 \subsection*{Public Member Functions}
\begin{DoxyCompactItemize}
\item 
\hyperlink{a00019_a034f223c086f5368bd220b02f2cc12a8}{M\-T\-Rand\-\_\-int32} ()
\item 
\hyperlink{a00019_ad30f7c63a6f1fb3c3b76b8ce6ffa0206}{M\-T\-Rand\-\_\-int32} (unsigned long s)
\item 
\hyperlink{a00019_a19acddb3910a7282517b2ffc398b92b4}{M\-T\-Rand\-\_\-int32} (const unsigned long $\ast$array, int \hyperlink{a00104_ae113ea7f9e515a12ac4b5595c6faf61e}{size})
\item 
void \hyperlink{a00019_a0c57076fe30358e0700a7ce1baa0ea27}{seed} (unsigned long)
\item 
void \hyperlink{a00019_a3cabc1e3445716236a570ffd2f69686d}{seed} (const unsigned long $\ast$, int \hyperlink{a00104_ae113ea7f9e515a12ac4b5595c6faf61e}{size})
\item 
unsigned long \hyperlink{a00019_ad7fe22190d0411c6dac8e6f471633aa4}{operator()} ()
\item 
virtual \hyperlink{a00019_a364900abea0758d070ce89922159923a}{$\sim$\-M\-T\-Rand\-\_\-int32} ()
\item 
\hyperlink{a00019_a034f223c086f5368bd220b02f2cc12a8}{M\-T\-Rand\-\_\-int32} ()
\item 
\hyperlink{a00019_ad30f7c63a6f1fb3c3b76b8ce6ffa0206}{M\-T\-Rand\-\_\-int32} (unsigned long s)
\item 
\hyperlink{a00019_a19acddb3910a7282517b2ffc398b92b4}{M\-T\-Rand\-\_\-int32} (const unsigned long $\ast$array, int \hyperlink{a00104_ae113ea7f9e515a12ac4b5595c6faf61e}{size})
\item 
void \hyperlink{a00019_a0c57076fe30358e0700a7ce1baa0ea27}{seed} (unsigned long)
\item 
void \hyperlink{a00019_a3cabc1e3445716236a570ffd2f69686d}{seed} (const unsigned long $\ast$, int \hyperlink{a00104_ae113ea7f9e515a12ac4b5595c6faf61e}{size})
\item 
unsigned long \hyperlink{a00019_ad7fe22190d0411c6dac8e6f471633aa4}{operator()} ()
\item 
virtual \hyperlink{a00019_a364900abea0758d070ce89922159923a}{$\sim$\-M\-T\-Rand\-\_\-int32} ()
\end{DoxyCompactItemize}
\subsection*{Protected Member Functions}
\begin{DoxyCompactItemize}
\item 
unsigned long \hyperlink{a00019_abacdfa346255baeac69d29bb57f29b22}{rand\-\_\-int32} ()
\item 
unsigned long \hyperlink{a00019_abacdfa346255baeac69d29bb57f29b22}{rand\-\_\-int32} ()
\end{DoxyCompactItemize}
--
Task requirements - Print every record exactly, so that each word matches what is written above.

Reply to the exercise -
 \subsection*{Public Member Functions}
\begin{DoxyCompactItemize}
\item 
\hyperlink{a00019_a034f223c086f5368bd220b02f2cc12a8}{M\-T\-Rand\-\_\-int32} ()
\item 
\hyperlink{a00019_ad30f7c63a6f1fb3c3b76b8ce6ffa0206}{M\-T\-Rand\-\_\-int32} (unsigned long s)
\item 
\hyperlink{a00019_a19acddb3910a7282517b2ffc398b92b4}{M\-T\-Rand\-\_\-int32} (const unsigned long $\ast$array, int \hyperlink{a00104_ae113ea7f9e515a12ac4b5595c6faf61e}{size})
\item 
void \hyperlink{a00019_a0c57076fe30358e0700a7ce1baa0ea27}{seed} (unsigned long)
\item 
void \hyperlink{a00019_a3cabc1e3445716236a570ffd2f69686d}{seed} (const unsigned long $\ast$, int \hyperlink{a00104_ae113ea7f9e515a12ac4b5595c6faf61e}{size})
\item 
unsigned long \hyperlink{a00019_ad7fe22190d0411c6dac8e6f471633aa4}{operator()} ()
\item 
virtual \hyperlink{a00019_a364900abea0758d070ce89922159923a}{$\sim$\-M\-T\-Rand\-\_\-int32} ()
\item 
\hyperlink{a00019_a034f223c086f5368bd220b02f2cc12a8}{M\-T\-Rand\-\_\-int32} ()
\item 
\hyperlink{a00019_ad30f7c63a6f1fb3c3b76b8ce6ffa0206}{M\-T\-Rand\-\_\-int32} (unsigned long s)
\item 
\hyperlink{a00019_a19acddb3910a7282517b2ffc398b92b4}{M\-T\-Rand\-\_\-int32} (const unsigned long $\ast$array, int \hyperlink{a00104_ae113ea7f9e515a12ac4b5595c6faf61e}{size})
\item 
void \hyperlink{a00019_a0c57076fe30358e0700a7ce1baa0ea27}{seed} (unsigned long)
\item 
void \hyperlink{a00019_a3cabc1e3445716236a570ffd2f69686d}{seed} (const unsigned long $\ast$, int \hyperlink{a00104_ae113ea7f9e515a12ac4b5595c6faf61e}{size})
\item 
unsigned long \hyperlink{a00019_ad7fe22190d0411c6dac8e6f471633aa4}{operator()} ()
\item 
virtual \hyperlink{a00019_a364900abea0758d070ce89922159923a}{$\sim$\-M\-T\-Rand\-\_\-int32} ()
\end{DoxyCompactItemize}
\subsection*{Protected Member Functions}
\begin{DoxyCompactItemize}
\item 
unsigned long \hyperlink{a00019_abacdfa346255baeac69d29bb57f29b22}{rand\-\_\-int32} ()
\item 
unsigned long \hyperlink{a00019_abacdfa346255baeac69d29bb57f29b22}{rand\-\_\-int32} ()
\end{DoxyCompactItemize}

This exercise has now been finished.